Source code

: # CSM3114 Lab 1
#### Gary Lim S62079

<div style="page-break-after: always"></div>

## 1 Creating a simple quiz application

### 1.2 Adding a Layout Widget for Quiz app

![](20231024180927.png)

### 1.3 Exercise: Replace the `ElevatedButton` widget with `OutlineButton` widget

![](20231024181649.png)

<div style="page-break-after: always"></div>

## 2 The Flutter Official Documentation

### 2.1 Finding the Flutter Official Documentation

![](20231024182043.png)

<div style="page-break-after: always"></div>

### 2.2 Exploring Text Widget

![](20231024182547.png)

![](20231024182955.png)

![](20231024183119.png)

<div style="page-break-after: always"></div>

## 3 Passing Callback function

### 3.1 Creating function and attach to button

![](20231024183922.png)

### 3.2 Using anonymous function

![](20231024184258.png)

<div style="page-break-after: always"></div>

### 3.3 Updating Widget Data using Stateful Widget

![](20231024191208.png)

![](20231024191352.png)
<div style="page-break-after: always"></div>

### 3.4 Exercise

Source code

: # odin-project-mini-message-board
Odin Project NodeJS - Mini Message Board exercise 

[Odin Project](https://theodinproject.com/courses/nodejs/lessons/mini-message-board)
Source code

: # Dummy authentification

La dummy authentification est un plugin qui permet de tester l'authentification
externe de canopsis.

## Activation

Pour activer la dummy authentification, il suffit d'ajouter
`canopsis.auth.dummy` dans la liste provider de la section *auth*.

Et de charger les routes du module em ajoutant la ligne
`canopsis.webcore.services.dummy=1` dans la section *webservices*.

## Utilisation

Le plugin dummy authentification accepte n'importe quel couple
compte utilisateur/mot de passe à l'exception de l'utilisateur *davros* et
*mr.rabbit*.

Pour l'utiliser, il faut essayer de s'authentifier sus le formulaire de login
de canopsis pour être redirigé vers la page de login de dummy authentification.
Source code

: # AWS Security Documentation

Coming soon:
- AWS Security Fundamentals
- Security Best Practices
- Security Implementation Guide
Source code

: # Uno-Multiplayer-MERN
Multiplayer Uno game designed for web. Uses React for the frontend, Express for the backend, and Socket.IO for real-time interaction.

** Task **
Looking at the listing above, which lines hold "Multiplayer"? Copy every such line.

** Task solution **
: # Uno-Multiplayer-MERN
Multiplayer Uno game designed for web. Uses React for the frontend, Express for the backend, and Socket.IO for real-time interaction.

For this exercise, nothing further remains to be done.